Naturally, this wouldn’t be Arsenal if we didn’t make things hard for ourselves – and we did again yesterday. It could have been a draw in the end – though we missed a few other chances ourselves too (no second touch needed, Aaron, and judging by your bouncing frustration when that ball drifted wide, you know it too). Mertesacker can have no real complaints about his red, but where there is pain for one player there is gain for another, and Vermaelen will need to see Per’s absence as his chance to get some form back. That’s how it should be really, and I hope there’s some work done on the training ground this week to sharpen up the now-smaller, but also more mobile, central defence.

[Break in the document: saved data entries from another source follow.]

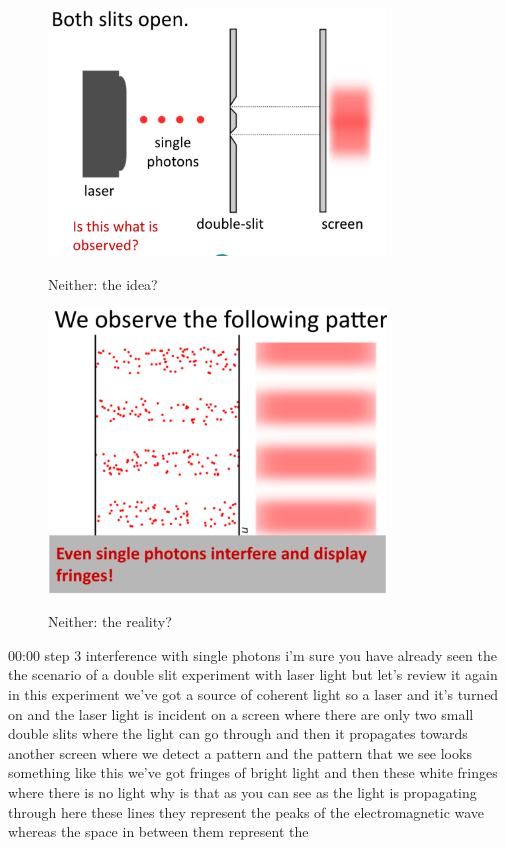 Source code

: \begin{figure}[H]
   \centering
    \includegraphics[width=0.8\textwidth]{lesson6/block_neither.pdf}
    \label{fig: 1}
    \begin{center}
        \caption{Neither: the idea?}
    \end{center}
\end{figure}

\begin{figure}[H]
   \centering
    \includegraphics[width=0.8\textwidth]{lesson6/block_neither_reality.pdf}
    \label{fig: 1}
    \begin{center}
        \caption{Neither: the reality?}
    \end{center}
\end{figure}


00:00
step 3 interference with single photons i'm sure you have already seen the the
scenario of a double slit experiment with laser light but let's review it again
in this experiment we've got a source of coherent light so a laser
and it's turned on and the laser light is incident
on a screen where there are only two small double slits where the light
can go through and then it propagates towards another
screen where we detect a pattern and the pattern that we see looks
something like this we've got fringes of bright light and then these white
fringes where there is no light why is that as you can see as the light is
propagating through here these lines they represent the peaks
of the electromagnetic wave whereas the space in between them represent the

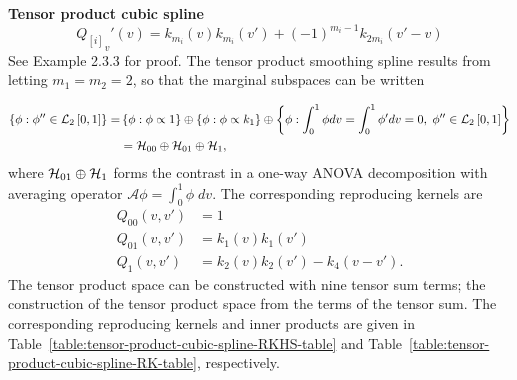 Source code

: \begin{example}{\textbf {Tensor product cubic spline}}
\begin{equation}
{Q_{\left[i\right]} }_v'\left(v\right) = k_{m_i}\left(v\right)k_{m_i}\left(v'\right) + \left(-1\right)^{m_i-1}k_{2m_i}\left(v' - v\right)
\end{equation}
\noindent
See \citet{gu2002smoothing} Example 2.3.3 for proof. The tensor product smoothing spline results from letting $m_1 = m_2 = 2$, so that the marginal subspaces can be written

\begin{align} \label{eq:cubic-spline-hilbert-space}
\left\{ \phi: \phi'' \in \mathcal{L}_2\left[0,1\right] \right\} = &\left\{ \phi: \phi \propto 1 \right\} \oplus  \left\{ \phi: \phi \propto k_1 \right\} \oplus \left\{ \phi: \int_0^1 \phi dv = \int_0^1 \phi' dv = 0,\; \phi'' \in \mathcal{L}_2\left[0,1\right]  \right\} \\
&= \mathcal{H}_{00} \oplus \mathcal{H}_{01} \oplus \mathcal{H}_1,
\end{align}
\noindent
where $ \mathcal{H}_{01} \oplus \mathcal{H}_1$ forms the contrast in a one-way ANOVA decomposition with averaging operator $\mathcal{A}\phi = \int_0^1 \phi\;dv$. The corresponding reproducing kernels are
\begin{align} \label{eq:cubic-spline-hilbert-space-rks}
Q_{00}\left(v,v'\right) &= 1\\
Q_{01}\left(v,v'\right) &= k_1\left(v\right)k_1\left(v'\right)\\
Q_{1}\left(v,v'\right) &= k_2\left(v\right)k_2\left(v'\right) - k_4\left(v-v'\right).
\end{align}
\noindent
The tensor product space can be constructed with nine tensor sum terms; the construction of the tensor product space from the terms of the tensor sum. The corresponding reproducing kernels and inner products are given in Table~\ref{table:tensor-product-cubic-spline-RKHS-table} and Table~\ref{table:tensor-product-cubic-spline-RK-table}, respectively.


\end{example}
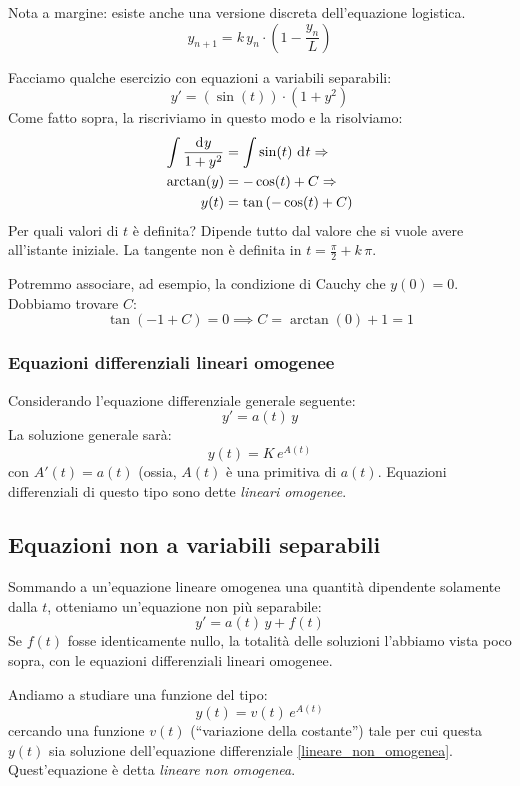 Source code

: \begin{exmp}
Nota a margine: esiste anche una versione discreta dell'equazione logistica.
\[
y_{n+1} = k \, y_n \cdot \left( 1 - \frac{y_n}{L} \right)
\]
\end{exmp}

Facciamo qualche esercizio con equazioni a variabili separabili:
\[
y' = ( \sin (t) ) \cdot (1 + y^2)
\]
Come fatto sopra, la riscriviamo in questo modo e la risolviamo:
\begin{align*}
\int \frac{\diff y}{1+y^2} &= \int \sin (t) \dx[t] \implies \\
\arctan (y) &= - \cos(t) + C \implies \\
y(t) &= \tan \left( -\cos(t) + C \right)
\end{align*}
Per quali valori di $t$ \`e definita? Dipende tutto dal valore che si vuole avere all'istante iniziale. La tangente non \`e definita in $t = \frac{\pi}{2} + k \, \pi$.

Potremmo associare, ad esempio, la condizione di Cauchy che $y(0) = 0$. Dobbiamo trovare $C$:
\[
\tan \left( -1 + C \right) = 0 \implies C = \arctan ( 0 ) + 1 = 1
\]
\subsubsection{Equazioni differenziali lineari omogenee}

Considerando l'equazione differenziale generale seguente:
\[
y' = a(t) \, y
\]
La soluzione generale sar\`a:
\[
y(t) = K \, e^{A(t)}
\]
con $A'(t) = a(t)$ (ossia, $A(t)$ \`e una primitiva di $a(t)$. Equazioni differenziali di questo tipo sono dette \emph{lineari omogenee}.

\subsection{Equazioni non a variabili separabili}

Sommando a un'equazione lineare omogenea una quantit\`a dipendente solamente dalla $t$, otteniamo un'equazione non pi\`u separabile:
\begin{equation}
\label{lineare_non_omogenea}
y' = a(t) \, y + f(t)
\end{equation}
Se $f(t)$ fosse identicamente nullo, la totalit\`a delle soluzioni l'abbiamo vista poco sopra, con le equazioni differenziali lineari omogenee.

Andiamo a studiare una funzione del tipo:
\begin{equation}
\label{variazione_costante}
y(t) = v(t) \, e^{A(t)}
\end{equation}
cercando una funzione $v(t)$ (``variazione della costante'') tale per cui questa $y(t)$ sia soluzione dell'equazione differenziale \ref{lineare_non_omogenea}. Quest'equazione \`e detta \emph{lineare non omogenea}.

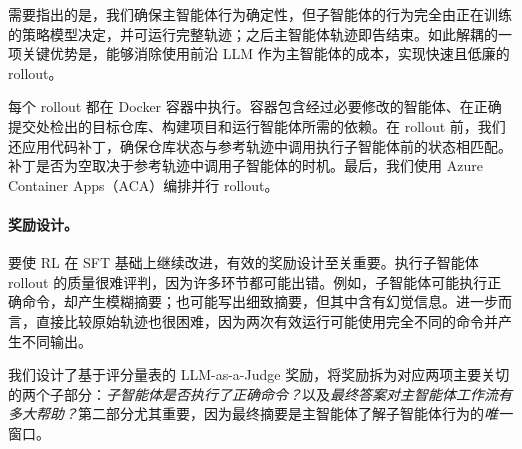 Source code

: \documentclass[sigconf,review]{acmart}
\begin{document}
需要指出的是，我们确保主智能体行为确定性，但子智能体的行为完全由正在训练的策略模型决定，并可运行完整轨迹；之后主智能体轨迹即告结束。如此解耦的一项关键优势是，能够消除使用前沿 LLM 作为主智能体的成本，实现快速且低廉的 rollout。

每个 rollout 都在 Docker 容器中执行。容器包含经过必要修改的智能体、在正确提交处检出的目标仓库、构建项目和运行智能体所需的依赖。在 rollout 前，我们还应用代码补丁，确保仓库状态与参考轨迹中调用执行子智能体前的状态相匹配。补丁是否为空取决于参考轨迹中调用子智能体的时机。最后，我们使用 Azure Container Apps（ACA）编排并行 rollout。

\paragraph{奖励设计。}
要使 RL 在 SFT 基础上继续改进，有效的奖励设计至关重要。执行子智能体 rollout 的质量很难评判，因为许多环节都可能出错。例如，子智能体可能执行正确命令，却产生模糊摘要；也可能写出细致摘要，但其中含有幻觉信息。进一步而言，直接比较原始轨迹也很困难，因为两次有效运行可能使用完全不同的命令并产生不同输出。

我们设计了基于评分量表的 LLM-as-a-Judge 奖励，将奖励拆为对应两项主要关切的两个子部分：\textit{子智能体是否执行了正确命令？}以及\textit{最终答案对主智能体工作流有多大帮助？}第二部分尤其重要，因为最终摘要是主智能体了解子智能体行为的\textit{唯一}窗口。
\end{document}
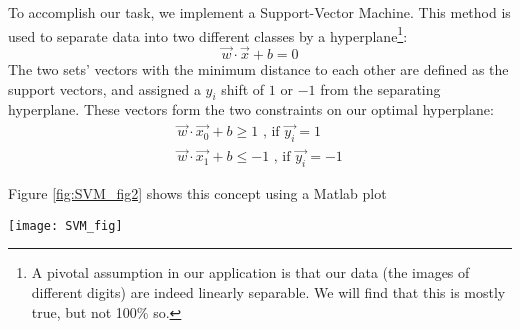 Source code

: %
%

To accomplish our task, we implement a Support-Vector Machine. This method is used to separate data into two different classes by a hyperplane\footnote{A pivotal assumption in our application is that our data (the images of different digits) are indeed linearly separable. We will find that this is mostly true, but not 100\% so.}:
\begin{equation}
\vec{w}\cdot\vec{x} + b = 0
\end{equation}
The two sets' vectors with the minimum distance to each other are defined as the support vectors, and assigned a $y_{i}$ shift of $1$ or $-1$ from the separating hyperplane. These vectors form the two constraints on our optimal hyperplane:
\begin{equation}
\begin{gathered}
	\vec{w}\cdot\vec{x_0} + b \geq 1 \text{ , if } \vec{y_i} = 1 \\
	\vec{w}\cdot\vec{x_1} + b \leq -1 \text{ , if } \vec{y_i} = -1 
\end{gathered}
\end{equation}

Figure \ref{fig:SVM_fig2} shows this concept using a Matlab plot

\begin{figure*}[!htb]
	\texttt{[image: SVM\_fig]}
	\centering
	\caption{The hyperplane is constrained to be within the limits of the margin, which are themselves defined by the support vectors. \cite{matlab}}
	\label{fig:SVM_fig2}
\end{figure*}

But three points it was, and how we need them all at the moment. For the first time since what feels like an age, we’re sitting in the top four – albeit briefly.
It’s one-game-at-a-time territory, and it’s going to be nerve-wracking. Twitter might melt. I might go even greyer. But where there was despair a month or so ago, there’s definitely something to chew on now.
Onto Norwich on Saturday. More of the same, chaps, more of the same. Though less of the red card stuff, eh, Per?
That dude had a human head in a tank at the end of that episode!!! Gooners!!
Not sure I follow…
Are you taking the piss? It’s a clear enough reference.
With a run of victories to close out the season, we would have so much to look forward to for the next one.
I have a sneaking suspicion Jeff that if you look back through the archives you were giving out the exact same positive vibes this time last year. There wasn’t enough reason to be positive then (& this crappy season has proved it) & there’s even less now…..
Let’s hope we can see this out now & get 4th – or even 3rd – but let’s not kid ourselves….unless there is an astonishing change in the manager’s out look – or a change of manager – next season will be just as depressing as this one.